Matlab command prompt

Once required software is set up, you will be able to invoke the program functions inside Matlab by doing cd to the src directory. The main workflow for using the software is a three-step process:

  1. Generate classification problem: use the problem_gen function for generating the structure describing the classification problem at hand, including train and test datasets. Type help problem_gen in the Matlab prompt for further details on using this function.

  2. Build classifier model: the function select_model lets you obtain optimal parameters and train the classifier for the specified problem. You can get help on using this function by typing help select_model in Matlab.

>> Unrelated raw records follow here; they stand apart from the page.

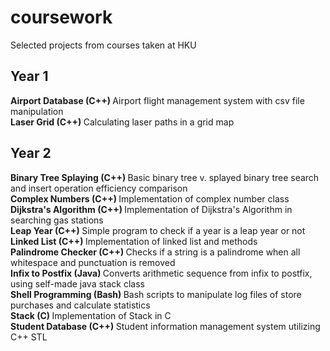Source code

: <h1> coursework </h1>
Selected projects from courses taken at HKU

<h2> Year 1 </h2>
<b> Airport Database (C++) </b>
Airport flight management system with csv file manipulation
<br>
<b> Laser Grid (C++) </b>
Calculating laser paths in a grid map

<h2> Year 2 </h2>
<b> Binary Tree Splaying (C++) </b>
Basic binary tree v. splayed binary tree search and insert operation efficiency comparison
<br>
<b> Complex Numbers (C++) </b>
Implementation of complex number class
<br>
<b> Dijkstra's Algorithm (C++) </b>
Implementation of Dijkstra's Algorithm in searching gas stations
<br>
<b> Leap Year (C++) </b>
Simple program to check if a year is a leap year or not
<br>
<b> Linked List (C++) </b>
Implementation of linked list and methods
<br>
<b> Palindrome Checker (C++) </b>
Checks if a string is a palindrome when all whitespace and punctuation is removed
<br>
<b> Infix to Postfix (Java) </b>
Converts arithmetic sequence from infix to postfix, using self-made java stack class
<br>
<b> Shell Programming (Bash) </b>
Bash scripts to manipulate log files of store purchases and calculate statistics
<br>
<b> Stack (C) </b>
Implementation of Stack in C
<br>
<b> Student Database (C++) </b>
Student information management system utilizing C++ STL
<br>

  3. Classify test datasets: you can perform classification on the test dataset for a problem by invoking the function problem_classify which receives a problem like the one generated in step 1 and the model obtained from step 2 as arguments. See the built-in help for this function by invoking help problem_classify within Matlab.

Web demo interface

Besides the command prompt interface, you can build a basic web interface for the program with the help of Web-demo builder. Typing make in a shell (not Matlab) prompt inside the src directory will create a .zip file suitable for uploading to a Web-demo builder instance. Once you uload the file to Web-debo builder, follow the assistant by selecting webif as the main function and setting up each parameter type and options. More information on what these parameters mean can be obtained by typing help webif in your Matlab environment.